Content starts

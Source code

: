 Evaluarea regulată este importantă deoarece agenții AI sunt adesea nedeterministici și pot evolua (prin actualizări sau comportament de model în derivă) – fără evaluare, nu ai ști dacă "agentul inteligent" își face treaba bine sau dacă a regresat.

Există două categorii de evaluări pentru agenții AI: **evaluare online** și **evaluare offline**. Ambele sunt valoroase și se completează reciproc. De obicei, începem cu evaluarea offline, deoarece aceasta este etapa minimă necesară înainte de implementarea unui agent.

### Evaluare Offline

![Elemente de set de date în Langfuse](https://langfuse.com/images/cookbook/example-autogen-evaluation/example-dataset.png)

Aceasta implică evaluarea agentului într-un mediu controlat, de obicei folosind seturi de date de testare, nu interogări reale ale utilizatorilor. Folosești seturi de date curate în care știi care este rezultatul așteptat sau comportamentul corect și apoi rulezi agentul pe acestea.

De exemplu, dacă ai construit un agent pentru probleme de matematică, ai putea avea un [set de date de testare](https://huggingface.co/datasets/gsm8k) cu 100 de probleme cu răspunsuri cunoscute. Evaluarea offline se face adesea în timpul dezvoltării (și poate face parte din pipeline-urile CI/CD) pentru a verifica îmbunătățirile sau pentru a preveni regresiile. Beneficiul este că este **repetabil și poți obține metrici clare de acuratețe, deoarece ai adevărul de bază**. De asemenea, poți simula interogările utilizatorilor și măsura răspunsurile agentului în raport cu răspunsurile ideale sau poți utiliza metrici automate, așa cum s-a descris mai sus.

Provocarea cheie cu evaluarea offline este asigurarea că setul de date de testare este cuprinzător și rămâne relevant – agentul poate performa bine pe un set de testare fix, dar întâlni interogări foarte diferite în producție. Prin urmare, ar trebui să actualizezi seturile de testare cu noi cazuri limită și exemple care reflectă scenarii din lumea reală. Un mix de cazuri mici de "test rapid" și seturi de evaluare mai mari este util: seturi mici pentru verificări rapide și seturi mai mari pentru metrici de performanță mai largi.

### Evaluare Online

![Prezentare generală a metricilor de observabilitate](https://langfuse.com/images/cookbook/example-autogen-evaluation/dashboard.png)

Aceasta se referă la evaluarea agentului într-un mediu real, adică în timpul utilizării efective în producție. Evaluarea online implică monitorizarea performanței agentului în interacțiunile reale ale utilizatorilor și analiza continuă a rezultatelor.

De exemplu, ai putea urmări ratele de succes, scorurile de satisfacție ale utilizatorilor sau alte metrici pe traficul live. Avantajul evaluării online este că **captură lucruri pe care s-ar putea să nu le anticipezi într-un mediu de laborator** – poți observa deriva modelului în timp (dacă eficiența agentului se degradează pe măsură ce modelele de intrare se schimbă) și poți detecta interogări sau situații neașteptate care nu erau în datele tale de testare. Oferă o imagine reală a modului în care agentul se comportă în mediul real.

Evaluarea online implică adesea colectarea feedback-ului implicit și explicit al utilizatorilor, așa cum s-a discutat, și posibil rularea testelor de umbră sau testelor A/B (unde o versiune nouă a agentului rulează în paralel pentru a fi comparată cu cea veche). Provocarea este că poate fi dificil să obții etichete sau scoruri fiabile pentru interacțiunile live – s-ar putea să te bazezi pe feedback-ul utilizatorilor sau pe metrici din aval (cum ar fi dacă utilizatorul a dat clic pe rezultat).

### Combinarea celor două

Content ends
Content starts

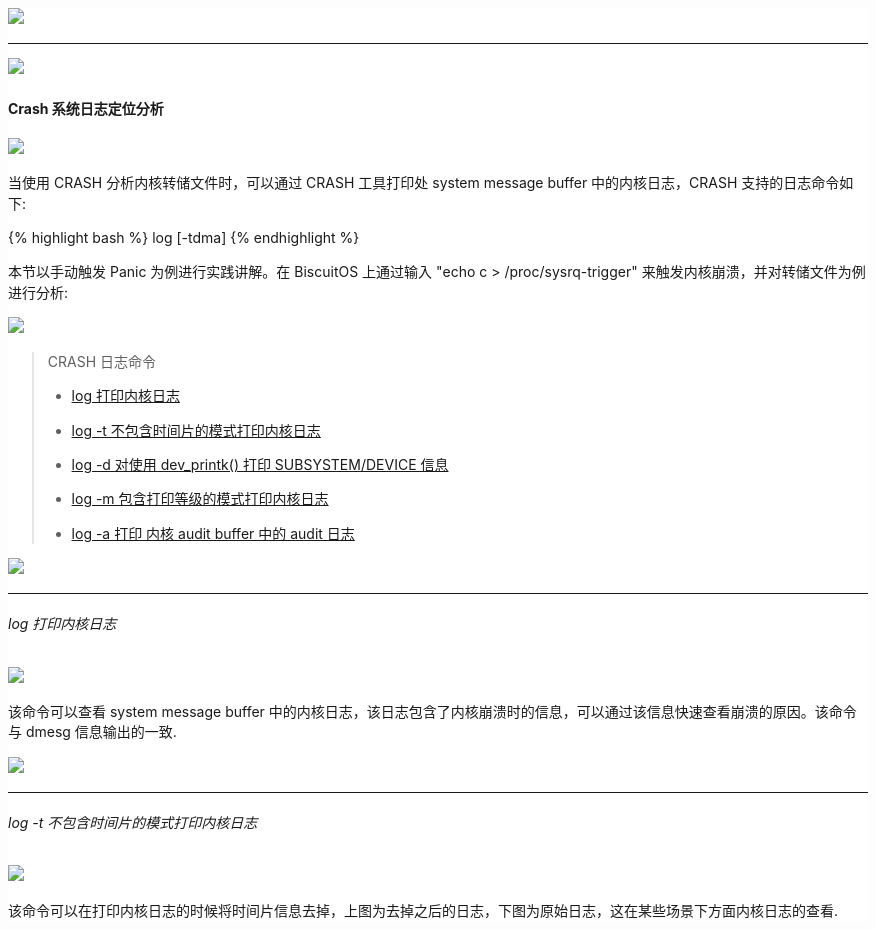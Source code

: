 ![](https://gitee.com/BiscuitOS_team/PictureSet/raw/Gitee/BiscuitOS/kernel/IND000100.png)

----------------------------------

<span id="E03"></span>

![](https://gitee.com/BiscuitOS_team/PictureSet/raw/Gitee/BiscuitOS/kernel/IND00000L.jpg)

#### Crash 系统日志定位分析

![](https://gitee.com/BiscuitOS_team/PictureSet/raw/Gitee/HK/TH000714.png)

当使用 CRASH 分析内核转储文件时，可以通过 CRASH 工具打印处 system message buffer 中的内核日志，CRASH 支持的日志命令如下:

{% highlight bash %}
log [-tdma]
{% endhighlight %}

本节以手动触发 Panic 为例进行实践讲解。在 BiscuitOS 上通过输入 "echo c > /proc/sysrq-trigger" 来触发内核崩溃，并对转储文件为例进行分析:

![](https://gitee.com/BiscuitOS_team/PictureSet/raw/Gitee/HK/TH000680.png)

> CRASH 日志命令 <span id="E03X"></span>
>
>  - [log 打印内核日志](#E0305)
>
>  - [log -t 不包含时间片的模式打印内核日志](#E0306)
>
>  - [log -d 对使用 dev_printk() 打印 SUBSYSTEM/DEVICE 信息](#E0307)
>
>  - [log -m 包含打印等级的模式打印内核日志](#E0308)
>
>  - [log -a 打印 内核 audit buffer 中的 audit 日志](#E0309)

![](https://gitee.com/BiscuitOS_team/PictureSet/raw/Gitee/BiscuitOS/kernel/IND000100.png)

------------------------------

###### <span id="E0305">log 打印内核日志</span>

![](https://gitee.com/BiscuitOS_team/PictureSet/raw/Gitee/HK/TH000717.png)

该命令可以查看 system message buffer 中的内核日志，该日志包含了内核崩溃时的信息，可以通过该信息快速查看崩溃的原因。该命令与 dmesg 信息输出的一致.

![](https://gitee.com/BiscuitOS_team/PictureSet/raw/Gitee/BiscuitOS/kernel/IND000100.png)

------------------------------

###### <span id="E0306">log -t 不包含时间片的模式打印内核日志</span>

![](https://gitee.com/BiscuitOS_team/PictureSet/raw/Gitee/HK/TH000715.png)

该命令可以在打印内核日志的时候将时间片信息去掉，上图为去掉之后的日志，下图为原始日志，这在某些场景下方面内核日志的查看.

Content ends
Content starts

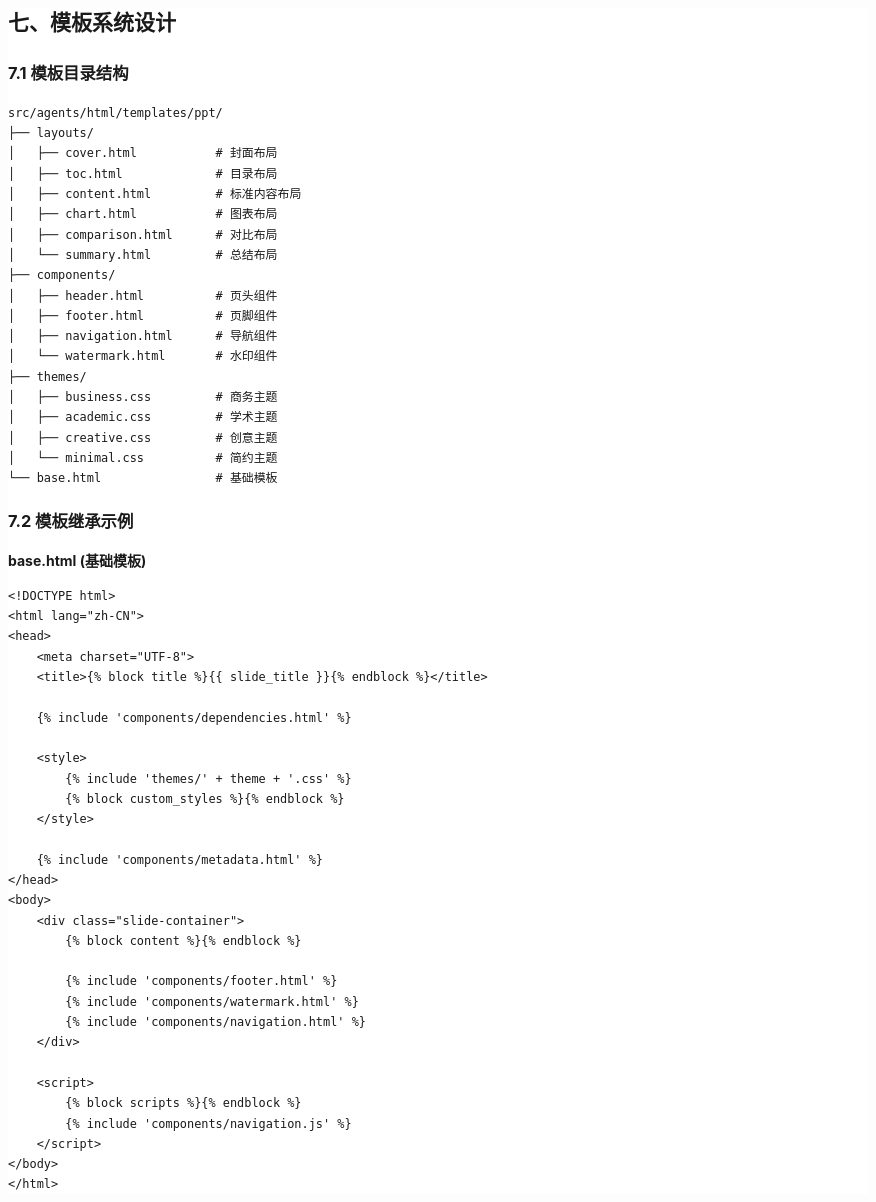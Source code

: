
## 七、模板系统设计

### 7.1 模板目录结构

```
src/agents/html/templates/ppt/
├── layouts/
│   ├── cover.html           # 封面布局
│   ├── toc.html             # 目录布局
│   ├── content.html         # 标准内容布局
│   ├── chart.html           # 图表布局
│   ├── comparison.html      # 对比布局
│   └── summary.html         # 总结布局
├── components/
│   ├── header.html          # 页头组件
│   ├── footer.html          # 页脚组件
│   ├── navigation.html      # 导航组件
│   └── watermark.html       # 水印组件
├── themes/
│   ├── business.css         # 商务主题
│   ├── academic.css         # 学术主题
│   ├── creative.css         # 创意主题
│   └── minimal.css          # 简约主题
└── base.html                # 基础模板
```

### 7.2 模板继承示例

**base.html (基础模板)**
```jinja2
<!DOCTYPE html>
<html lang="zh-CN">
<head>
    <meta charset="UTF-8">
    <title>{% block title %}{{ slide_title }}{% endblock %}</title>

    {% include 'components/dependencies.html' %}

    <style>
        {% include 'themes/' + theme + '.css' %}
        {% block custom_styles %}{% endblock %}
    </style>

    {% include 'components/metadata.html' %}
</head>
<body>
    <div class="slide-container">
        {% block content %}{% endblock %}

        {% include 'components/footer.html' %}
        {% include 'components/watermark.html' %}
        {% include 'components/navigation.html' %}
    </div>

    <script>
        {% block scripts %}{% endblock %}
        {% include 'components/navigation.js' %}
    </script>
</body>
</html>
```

Content ends

• **Problem description**
Repeat exactly the lines above from the one with "### Evaluare Offline" up to and including the one with "Aceasta implică evaluarea". No other line belongs in the reply.

• **Exercise result**
### Evaluare Offline

![Elemente de set de date în Langfuse](https://langfuse.com/images/cookbook/example-autogen-evaluation/example-dataset.png)

Aceasta implică evaluarea agentului într-un mediu controlat, de obicei folosind seturi de date de testare, nu interogări reale ale utilizatorilor. Folosești seturi de date curate în care știi care este rezultatul așteptat sau comportamentul corect și apoi rulezi agentul pe acestea.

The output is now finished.